Microsoft is investigating complaints about its Xbox Live customer service - in particular those about refunds associated with what it insists is "phishing related fraud".
It vowed to resolve refund issues as soon as possible.
Today The Sun followed up its front page "XBOX CYBER FRAUD" story with a fresh report focusing on "angry gamers" who have "slammed" Microsoft for "dragging its heels" over refunds.
Victims quoted in the story denied clicking on phishing websites or giving out personal details - and suggested Microsoft was under attack from gangs in China and Russia.
One gamer, Jon Goff, said: "This is sinister. I haven't provided crooks with any details. How are they getting into our accounts?"
Speaking to Eurogamer today, Microsoft apologised to anyone who has not received a good service from its customer service team.
"As we commented on Tuesday, the Xbox Live service has not been hacked," a spokesperson said.
"However, we are investigating a number of recent customer complaints relating to Xbox Live customer service - particularly in the way that we have processed refunds to customers that have been victims of phishing related fraud.
"Consequently, we are taking several steps to address and resolve these particular issues as soon as possible and working closely with our affected customers to investigate and resolve any unauthorized charges made to their accounts resulting from recent phishing scams.

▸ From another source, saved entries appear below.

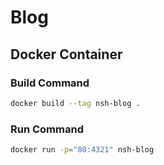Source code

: # Blog 

## Docker Container 

### Build Command

```bash
docker build --tag nsh-blog .
```

### Run Command

```bash
docker run -p="80:4321" nsh-blog
```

"Finally we would like to apologise to any customers who have not experienced a good service from us."
Earlier this month Microsoft told Eurogamer the recent spate of Xbox Live account hijackings involving unauthorised FIFA Ultimate Team pack purchases were not due to a system exploit or hack.
Microsoft's online safety director Doug Park insisted that the problem didn't represent "a new attack vector".
"It's not a hack, it's really just a different way to monetise stolen accounts," he explained.
"Any service has compromises. Facebook has compromises, WOW has compromises. What they're really doing is trying to make money off those compromises. So FIFA is a very popular title - it's just a new way for the bad guys to make money. It wasn't, based on our investigation... we didn't see anything new. It was just a different avenue."
Park suggested that a run-of-the-mill data phishing scam was the cause, though wouldn't go into specifics.
The FIFA issue first raised its head last month, when a significant number of users reported that their accounts had been taken over by cyber thieves and were being used to purchase FIFA Ultimate Team content packs, presumably for re-sale.
At the time, Microsoft announced that it was "working with our impacted members directly to resolve any unauthorised changes to their accounts."